Dataset records:
════

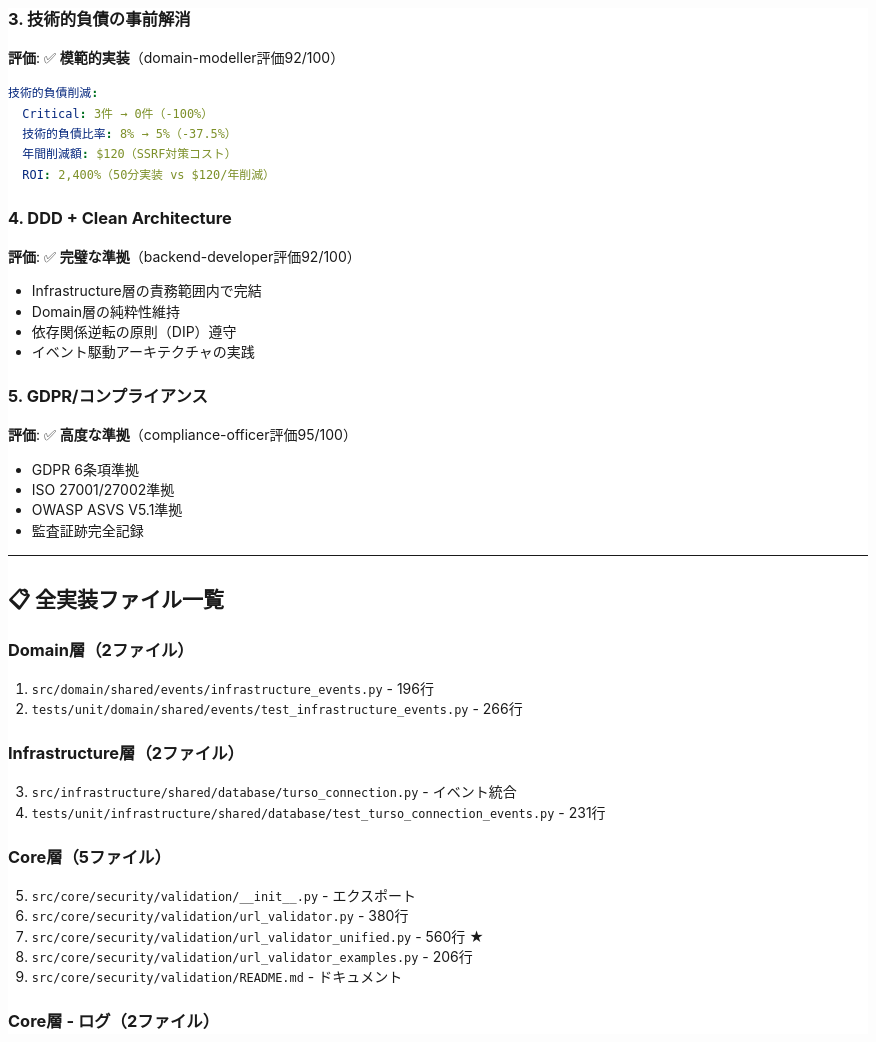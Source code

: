 ### 3. 技術的負債の事前解消

**評価**: ✅ **模範的実装**（domain-modeller評価92/100）

```yaml
技術的負債削減:
  Critical: 3件 → 0件（-100%）
  技術的負債比率: 8% → 5%（-37.5%）
  年間削減額: $120（SSRF対策コスト）
  ROI: 2,400%（50分実装 vs $120/年削減）
```

### 4. DDD + Clean Architecture

**評価**: ✅ **完璧な準拠**（backend-developer評価92/100）

- Infrastructure層の責務範囲内で完結
- Domain層の純粋性維持
- 依存関係逆転の原則（DIP）遵守
- イベント駆動アーキテクチャの実践

### 5. GDPR/コンプライアンス

**評価**: ✅ **高度な準拠**（compliance-officer評価95/100）

- GDPR 6条項準拠
- ISO 27001/27002準拠
- OWASP ASVS V5.1準拠
- 監査証跡完全記録

---

## 📋 全実装ファイル一覧

### Domain層（2ファイル）

1. `src/domain/shared/events/infrastructure_events.py` - 196行
2. `tests/unit/domain/shared/events/test_infrastructure_events.py` - 266行

### Infrastructure層（2ファイル）

3. `src/infrastructure/shared/database/turso_connection.py` - イベント統合
4. `tests/unit/infrastructure/shared/database/test_turso_connection_events.py` -
   231行

### Core層（5ファイル）

5. `src/core/security/validation/__init__.py` - エクスポート
6. `src/core/security/validation/url_validator.py` - 380行
7. `src/core/security/validation/url_validator_unified.py` - 560行 ★
8. `src/core/security/validation/url_validator_examples.py` - 206行
9. `src/core/security/validation/README.md` - ドキュメント

### Core層 - ログ（2ファイル）
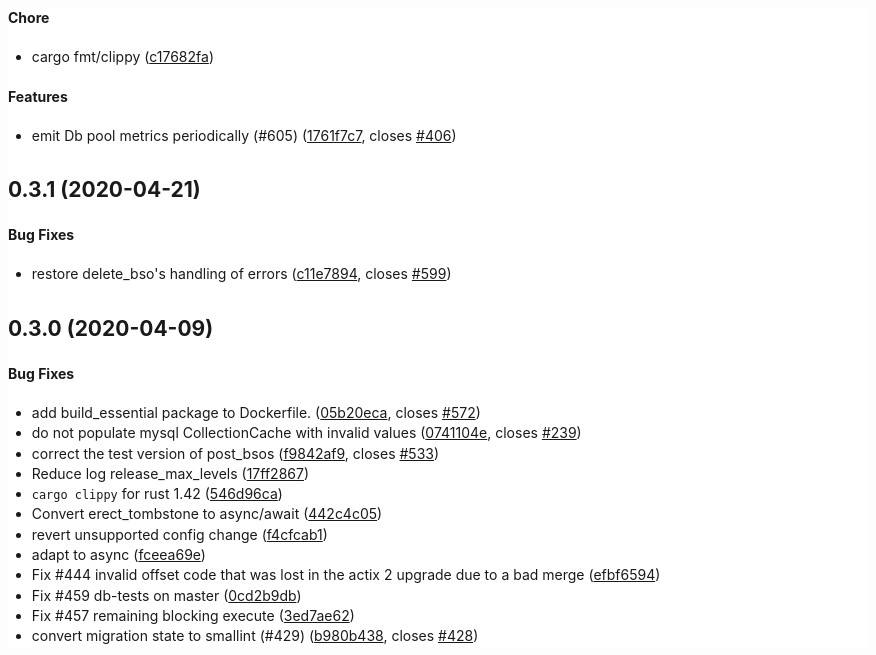 
#### Chore

*   cargo fmt/clippy ([c17682fa](https://github.com/mozilla-services/syncstorage-rs/commit/c17682fa464c89faea4cb2e384a6c8747834d2dc))

#### Features

*   emit Db pool metrics periodically (#605) ([1761f7c7](https://github.com/mozilla-services/syncstorage-rs/commit/1761f7c7f1ee40de0563ebca2a23d50b0995fcee), closes [#406](https://github.com/mozilla-services/syncstorage-rs/issues/406))



<a name="0.3.1"></a>
## 0.3.1 (2020-04-21)


#### Bug Fixes

*   restore delete_bso's handling of errors ([c11e7894](https://github.com/mozilla-services/syncstorage-rs/commit/c11e78948ef507b7eb74743a02df95f907ba9a08), closes [#599](https://github.com/mozilla-services/syncstorage-rs/issues/599))



<a name="0.3.0"></a>
## 0.3.0 (2020-04-09)


#### Bug Fixes

*   add build_essential package to Dockerfile. ([05b20eca](https://github.com/mozilla-services/syncstorage-rs/commit/05b20eca8be5f3b5322d92cd73bcd42ddcfde2e3), closes [#572](https://github.com/mozilla-services/syncstorage-rs/issues/572))
*   do not populate mysql CollectionCache with invalid values ([0741104e](https://github.com/mozilla-services/syncstorage-rs/commit/0741104ec8d516b5ebe25399e2baa805a5d207a5), closes [#239](https://github.com/mozilla-services/syncstorage-rs/issues/239))
*   correct the test version of post_bsos ([f9842af9](https://github.com/mozilla-services/syncstorage-rs/commit/f9842af9fc7cc931d40205f5a7668cc1e5828d6b), closes [#533](https://github.com/mozilla-services/syncstorage-rs/issues/533))
*   Reduce log release_max_levels ([17ff2867](https://github.com/mozilla-services/syncstorage-rs/commit/17ff2867442e7600f121976c04af32fc4eb7632a))
*   `cargo clippy` for rust 1.42 ([546d96ca](https://github.com/mozilla-services/syncstorage-rs/commit/546d96ca2885003e4d912a72bccf33f2f6fcb1f2))
*   Convert erect_tombstone to async/await ([442c4c05](https://github.com/mozilla-services/syncstorage-rs/commit/442c4c05a1939b70d9632ce2228e036ef8d7589c))
*   revert unsupported config change ([f4cfcab1](https://github.com/mozilla-services/syncstorage-rs/commit/f4cfcab1771870674ad49e409ec33a43838c842f))
*   adapt to async ([fceea69e](https://github.com/mozilla-services/syncstorage-rs/commit/fceea69e324b3d4d33b8d06eb614f1e944996a9b))
*   Fix #444 invalid offset code that was lost in the actix 2 upgrade due to a bad merge ([efbf6594](https://github.com/mozilla-services/syncstorage-rs/commit/efbf65948fc42e0f7f23cfd051814dba3b399ded))
*   Fix #459 db-tests on master ([0cd2b9db](https://github.com/mozilla-services/syncstorage-rs/commit/0cd2b9db969cdf515ae46f939bdaee5a3a1edd4d))
*   Fix #457 remaining blocking execute ([3ed7ae62](https://github.com/mozilla-services/syncstorage-rs/commit/3ed7ae62d8ad0ccb5f765a7b8b6397ce110d30ea))
*   convert migration state to smallint (#429) ([b980b438](https://github.com/mozilla-services/syncstorage-rs/commit/b980b43872d8adca1c08ed56920b1da2d74fb329), closes [#428](https://github.com/mozilla-services/syncstorage-rs/issues/428))
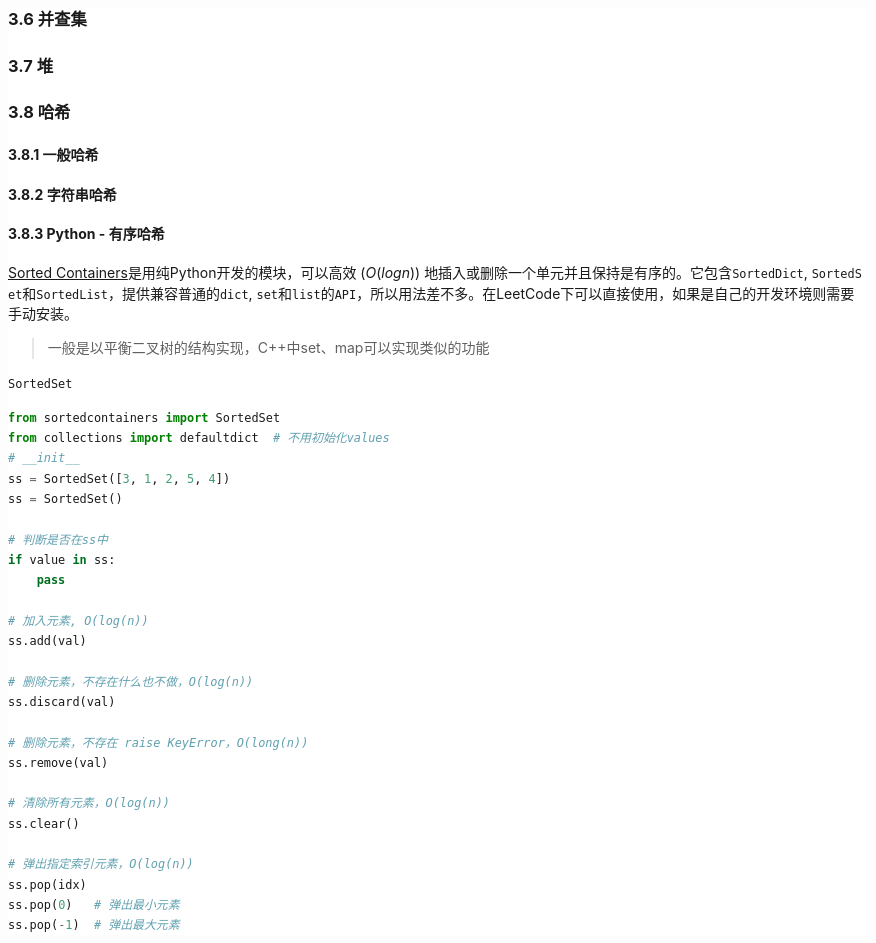 

### 3.6 并查集



### 3.7 堆



### 3.8 哈希

#### 3.8.1 一般哈希

#### 3.8.2 字符串哈希

#### 3.8.3 Python - 有序哈希

[Sorted Containers](https://grantjenks.com/docs/sortedcontainers/)是用纯Python开发的模块，可以高效 $(O(logn))$ 地插入或删除一个单元并且保持是有序的。它包含`SortedDict`, `SortedSet`和`SortedList`，提供兼容普通的`dict`, `set`和`list`的`API`，所以用法差不多。在LeetCode下可以直接使用，如果是自己的开发环境则需要手动安装。

> 一般是以平衡二叉树的结构实现，C++中set、map可以实现类似的功能

`SortedSet`

```python
from sortedcontainers import SortedSet
from collections import defaultdict  # 不用初始化values
# __init__
ss = SortedSet([3, 1, 2, 5, 4])
ss = SortedSet()

# 判断是否在ss中
if value in ss:
    pass

# 加入元素, O(log(n))
ss.add(val)

# 删除元素，不存在什么也不做，O(log(n))
ss.discard(val)

# 删除元素，不存在 raise KeyError，O(long(n))
ss.remove(val)

# 清除所有元素，O(log(n))
ss.clear()

# 弹出指定索引元素，O(log(n))
ss.pop(idx)
ss.pop(0)	# 弹出最小元素
ss.pop(-1)	# 弹出最大元素
```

════

● WHAT YOU HAVE TO DO
When you transcribe these entries, keep every word exact and drop the pictures.

● ANSWER SPACE
Source code

: ### 3. 技術的負債の事前解消

**評価**: ✅ **模範的実装**（domain-modeller評価92/100）

```yaml
技術的負債削減:
  Critical: 3件 → 0件（-100%）
  技術的負債比率: 8% → 5%（-37.5%）
  年間削減額: $120（SSRF対策コスト）
  ROI: 2,400%（50分実装 vs $120/年削減）
```

### 4. DDD + Clean Architecture

**評価**: ✅ **完璧な準拠**（backend-developer評価92/100）

- Infrastructure層の責務範囲内で完結
- Domain層の純粋性維持
- 依存関係逆転の原則（DIP）遵守
- イベント駆動アーキテクチャの実践

### 5. GDPR/コンプライアンス

**評価**: ✅ **高度な準拠**（compliance-officer評価95/100）

- GDPR 6条項準拠
- ISO 27001/27002準拠
- OWASP ASVS V5.1準拠
- 監査証跡完全記録

---

## 📋 全実装ファイル一覧

### Domain層（2ファイル）

1. `src/domain/shared/events/infrastructure_events.py` - 196行
2. `tests/unit/domain/shared/events/test_infrastructure_events.py` - 266行

### Infrastructure層（2ファイル）

3. `src/infrastructure/shared/database/turso_connection.py` - イベント統合
4. `tests/unit/infrastructure/shared/database/test_turso_connection_events.py` -
   231行

### Core層（5ファイル）

5. `src/core/security/validation/__init__.py` - エクスポート
6. `src/core/security/validation/url_validator.py` - 380行
7. `src/core/security/validation/url_validator_unified.py` - 560行 ★
8. `src/core/security/validation/url_validator_examples.py` - 206行
9. `src/core/security/validation/README.md` - ドキュメント

### Core層 - ログ（2ファイル）
#### Chore

*   cargo fmt/clippy ([c17682fa](https://github.com/mozilla-services/syncstorage-rs/commit/c17682fa464c89faea4cb2e384a6c8747834d2dc))

#### Features

*   emit Db pool metrics periodically (#605) ([1761f7c7](https://github.com/mozilla-services/syncstorage-rs/commit/1761f7c7f1ee40de0563ebca2a23d50b0995fcee), closes [#406](https://github.com/mozilla-services/syncstorage-rs/issues/406))



<a name="0.3.1"></a>
## 0.3.1 (2020-04-21)


#### Bug Fixes

*   restore delete_bso's handling of errors ([c11e7894](https://github.com/mozilla-services/syncstorage-rs/commit/c11e78948ef507b7eb74743a02df95f907ba9a08), closes [#599](https://github.com/mozilla-services/syncstorage-rs/issues/599))



<a name="0.3.0"></a>
## 0.3.0 (2020-04-09)


#### Bug Fixes

*   add build_essential package to Dockerfile. ([05b20eca](https://github.com/mozilla-services/syncstorage-rs/commit/05b20eca8be5f3b5322d92cd73bcd42ddcfde2e3), closes [#572](https://github.com/mozilla-services/syncstorage-rs/issues/572))
*   do not populate mysql CollectionCache with invalid values ([0741104e](https://github.com/mozilla-services/syncstorage-rs/commit/0741104ec8d516b5ebe25399e2baa805a5d207a5), closes [#239](https://github.com/mozilla-services/syncstorage-rs/issues/239))
*   correct the test version of post_bsos ([f9842af9](https://github.com/mozilla-services/syncstorage-rs/commit/f9842af9fc7cc931d40205f5a7668cc1e5828d6b), closes [#533](https://github.com/mozilla-services/syncstorage-rs/issues/533))
*   Reduce log release_max_levels ([17ff2867](https://github.com/mozilla-services/syncstorage-rs/commit/17ff2867442e7600f121976c04af32fc4eb7632a))
*   `cargo clippy` for rust 1.42 ([546d96ca](https://github.com/mozilla-services/syncstorage-rs/commit/546d96ca2885003e4d912a72bccf33f2f6fcb1f2))
*   Convert erect_tombstone to async/await ([442c4c05](https://github.com/mozilla-services/syncstorage-rs/commit/442c4c05a1939b70d9632ce2228e036ef8d7589c))
*   revert unsupported config change ([f4cfcab1](https://github.com/mozilla-services/syncstorage-rs/commit/f4cfcab1771870674ad49e409ec33a43838c842f))
*   adapt to async ([fceea69e](https://github.com/mozilla-services/syncstorage-rs/commit/fceea69e324b3d4d33b8d06eb614f1e944996a9b))
*   Fix #444 invalid offset code that was lost in the actix 2 upgrade due to a bad merge ([efbf6594](https://github.com/mozilla-services/syncstorage-rs/commit/efbf65948fc42e0f7f23cfd051814dba3b399ded))
*   Fix #459 db-tests on master ([0cd2b9db](https://github.com/mozilla-services/syncstorage-rs/commit/0cd2b9db969cdf515ae46f939bdaee5a3a1edd4d))
*   Fix #457 remaining blocking execute ([3ed7ae62](https://github.com/mozilla-services/syncstorage-rs/commit/3ed7ae62d8ad0ccb5f765a7b8b6397ce110d30ea))
*   convert migration state to smallint (#429) ([b980b438](https://github.com/mozilla-services/syncstorage-rs/commit/b980b43872d8adca1c08ed56920b1da2d74fb329), closes [#428](https://github.com/mozilla-services/syncstorage-rs/issues/428))

### 3.6 并查集



### 3.7 堆



### 3.8 哈希

#### 3.8.1 一般哈希

#### 3.8.2 字符串哈希

#### 3.8.3 Python - 有序哈希

[Sorted Containers](https://grantjenks.com/docs/sortedcontainers/)是用纯Python开发的模块，可以高效 $(O(logn))$ 地插入或删除一个单元并且保持是有序的。它包含`SortedDict`, `SortedSet`和`SortedList`，提供兼容普通的`dict`, `set`和`list`的`API`，所以用法差不多。在LeetCode下可以直接使用，如果是自己的开发环境则需要手动安装。

> 一般是以平衡二叉树的结构实现，C++中set、map可以实现类似的功能

`SortedSet`

```python
from sortedcontainers import SortedSet
from collections import defaultdict  # 不用初始化values
# __init__
ss = SortedSet([3, 1, 2, 5, 4])
ss = SortedSet()

# 判断是否在ss中
if value in ss:
    pass

# 加入元素, O(log(n))
ss.add(val)

# 删除元素，不存在什么也不做，O(log(n))
ss.discard(val)

# 删除元素，不存在 raise KeyError，O(long(n))
ss.remove(val)

# 清除所有元素，O(log(n))
ss.clear()

# 弹出指定索引元素，O(log(n))
ss.pop(idx)
ss.pop(0)	# 弹出最小元素
ss.pop(-1)	# 弹出最大元素
```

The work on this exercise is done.